» **Task**: What lines below include the word "Gamma"? Copy each one.

+++++

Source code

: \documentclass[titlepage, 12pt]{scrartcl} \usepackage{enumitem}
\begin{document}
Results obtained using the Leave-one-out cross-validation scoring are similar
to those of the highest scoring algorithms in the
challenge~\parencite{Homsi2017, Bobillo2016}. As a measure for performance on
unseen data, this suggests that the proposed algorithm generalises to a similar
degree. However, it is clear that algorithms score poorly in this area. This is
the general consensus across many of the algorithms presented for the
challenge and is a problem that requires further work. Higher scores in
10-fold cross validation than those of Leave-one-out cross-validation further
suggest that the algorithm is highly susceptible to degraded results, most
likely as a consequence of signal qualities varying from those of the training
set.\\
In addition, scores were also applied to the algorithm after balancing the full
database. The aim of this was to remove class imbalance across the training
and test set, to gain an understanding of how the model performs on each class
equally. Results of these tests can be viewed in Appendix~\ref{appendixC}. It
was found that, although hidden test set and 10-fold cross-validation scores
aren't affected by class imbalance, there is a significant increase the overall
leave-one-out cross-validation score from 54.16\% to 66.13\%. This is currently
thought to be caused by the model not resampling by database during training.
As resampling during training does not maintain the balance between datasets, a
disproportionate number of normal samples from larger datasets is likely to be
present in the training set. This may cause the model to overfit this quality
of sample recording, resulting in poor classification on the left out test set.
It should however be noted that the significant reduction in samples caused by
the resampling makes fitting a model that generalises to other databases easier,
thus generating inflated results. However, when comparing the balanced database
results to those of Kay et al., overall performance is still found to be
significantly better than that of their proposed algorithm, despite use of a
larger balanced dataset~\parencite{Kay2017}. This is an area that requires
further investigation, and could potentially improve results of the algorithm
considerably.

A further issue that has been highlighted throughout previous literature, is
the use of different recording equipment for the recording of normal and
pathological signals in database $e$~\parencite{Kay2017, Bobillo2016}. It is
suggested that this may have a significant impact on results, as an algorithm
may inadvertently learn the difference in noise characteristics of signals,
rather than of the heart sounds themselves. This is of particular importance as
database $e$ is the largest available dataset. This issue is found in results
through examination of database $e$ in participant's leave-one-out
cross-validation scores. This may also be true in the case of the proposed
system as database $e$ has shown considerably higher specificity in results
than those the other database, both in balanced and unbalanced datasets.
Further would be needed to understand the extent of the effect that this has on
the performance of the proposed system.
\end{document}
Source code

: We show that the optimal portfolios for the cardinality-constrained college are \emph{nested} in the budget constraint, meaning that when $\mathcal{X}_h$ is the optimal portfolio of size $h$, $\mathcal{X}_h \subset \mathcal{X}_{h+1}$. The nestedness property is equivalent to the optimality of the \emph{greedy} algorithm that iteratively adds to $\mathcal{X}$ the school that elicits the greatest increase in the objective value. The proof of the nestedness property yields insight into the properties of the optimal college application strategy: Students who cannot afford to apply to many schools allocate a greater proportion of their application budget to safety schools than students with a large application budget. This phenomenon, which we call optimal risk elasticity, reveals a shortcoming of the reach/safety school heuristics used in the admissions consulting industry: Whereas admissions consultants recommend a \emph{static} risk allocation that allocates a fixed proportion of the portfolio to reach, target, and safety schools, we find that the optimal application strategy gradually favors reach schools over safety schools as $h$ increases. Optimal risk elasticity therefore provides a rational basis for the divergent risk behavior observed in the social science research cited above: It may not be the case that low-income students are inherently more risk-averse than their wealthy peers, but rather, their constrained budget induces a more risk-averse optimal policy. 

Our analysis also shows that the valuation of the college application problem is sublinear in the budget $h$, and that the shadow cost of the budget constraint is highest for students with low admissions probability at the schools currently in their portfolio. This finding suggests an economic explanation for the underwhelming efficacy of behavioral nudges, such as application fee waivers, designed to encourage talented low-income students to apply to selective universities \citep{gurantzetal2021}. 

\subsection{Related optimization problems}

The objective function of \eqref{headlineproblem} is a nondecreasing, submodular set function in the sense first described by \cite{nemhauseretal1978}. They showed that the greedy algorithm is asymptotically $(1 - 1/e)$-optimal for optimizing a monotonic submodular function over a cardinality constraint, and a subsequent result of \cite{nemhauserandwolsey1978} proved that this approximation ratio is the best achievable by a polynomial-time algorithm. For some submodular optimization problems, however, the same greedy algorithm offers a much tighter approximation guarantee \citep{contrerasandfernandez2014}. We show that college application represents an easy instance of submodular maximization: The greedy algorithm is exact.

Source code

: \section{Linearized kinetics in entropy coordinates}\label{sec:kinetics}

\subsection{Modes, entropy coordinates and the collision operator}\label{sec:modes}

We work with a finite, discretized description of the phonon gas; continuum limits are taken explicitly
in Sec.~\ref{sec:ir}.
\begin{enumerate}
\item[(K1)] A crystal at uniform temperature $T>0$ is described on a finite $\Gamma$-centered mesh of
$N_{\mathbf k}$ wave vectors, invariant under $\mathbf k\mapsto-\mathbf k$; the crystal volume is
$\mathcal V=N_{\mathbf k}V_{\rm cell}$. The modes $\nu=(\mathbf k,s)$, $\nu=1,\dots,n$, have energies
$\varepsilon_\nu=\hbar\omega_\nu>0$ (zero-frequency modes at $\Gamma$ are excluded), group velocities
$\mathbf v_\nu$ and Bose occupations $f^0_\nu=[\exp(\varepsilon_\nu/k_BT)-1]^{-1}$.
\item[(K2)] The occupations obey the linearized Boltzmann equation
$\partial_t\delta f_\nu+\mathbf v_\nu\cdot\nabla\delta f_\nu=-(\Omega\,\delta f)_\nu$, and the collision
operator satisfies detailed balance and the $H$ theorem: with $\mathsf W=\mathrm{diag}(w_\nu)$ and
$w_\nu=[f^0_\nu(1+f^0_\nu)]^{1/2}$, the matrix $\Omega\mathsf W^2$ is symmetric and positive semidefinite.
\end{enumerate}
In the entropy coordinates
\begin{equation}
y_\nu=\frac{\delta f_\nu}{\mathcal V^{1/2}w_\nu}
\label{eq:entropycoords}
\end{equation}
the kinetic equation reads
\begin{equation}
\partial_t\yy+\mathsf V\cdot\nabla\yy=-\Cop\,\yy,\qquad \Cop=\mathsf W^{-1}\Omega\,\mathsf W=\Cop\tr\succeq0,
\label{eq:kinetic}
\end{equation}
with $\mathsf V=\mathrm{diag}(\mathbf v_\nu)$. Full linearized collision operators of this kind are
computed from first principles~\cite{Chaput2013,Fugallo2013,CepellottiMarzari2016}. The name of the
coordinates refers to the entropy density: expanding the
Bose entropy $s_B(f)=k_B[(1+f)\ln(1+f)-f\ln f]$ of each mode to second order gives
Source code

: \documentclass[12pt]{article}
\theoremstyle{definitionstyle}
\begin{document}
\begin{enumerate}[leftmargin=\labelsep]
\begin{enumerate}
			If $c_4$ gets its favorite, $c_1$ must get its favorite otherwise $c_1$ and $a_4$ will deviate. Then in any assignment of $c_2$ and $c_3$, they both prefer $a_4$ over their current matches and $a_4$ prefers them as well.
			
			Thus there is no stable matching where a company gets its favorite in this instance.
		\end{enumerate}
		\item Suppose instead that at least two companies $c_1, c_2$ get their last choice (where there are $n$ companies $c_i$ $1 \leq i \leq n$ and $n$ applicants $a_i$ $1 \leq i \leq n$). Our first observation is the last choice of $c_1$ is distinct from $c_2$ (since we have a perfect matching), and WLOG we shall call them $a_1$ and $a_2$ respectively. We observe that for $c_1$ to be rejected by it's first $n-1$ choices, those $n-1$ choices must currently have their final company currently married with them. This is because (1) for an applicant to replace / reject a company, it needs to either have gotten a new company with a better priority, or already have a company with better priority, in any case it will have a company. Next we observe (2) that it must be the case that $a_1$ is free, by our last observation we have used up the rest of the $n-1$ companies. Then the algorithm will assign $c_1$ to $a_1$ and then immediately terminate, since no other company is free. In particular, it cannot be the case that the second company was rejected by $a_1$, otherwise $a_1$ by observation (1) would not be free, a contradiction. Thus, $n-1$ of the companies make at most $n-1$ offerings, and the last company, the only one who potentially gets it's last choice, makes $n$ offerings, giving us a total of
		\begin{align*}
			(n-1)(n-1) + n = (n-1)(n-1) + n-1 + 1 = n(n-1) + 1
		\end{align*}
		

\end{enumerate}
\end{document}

+++++

» **Worked solution**:
\item[(K1)] A crystal at uniform temperature $T>0$ is described on a finite $\Gamma$-centered mesh of
$\varepsilon_\nu=\hbar\omega_\nu>0$ (zero-frequency modes at $\Gamma$ are excluded), group velocities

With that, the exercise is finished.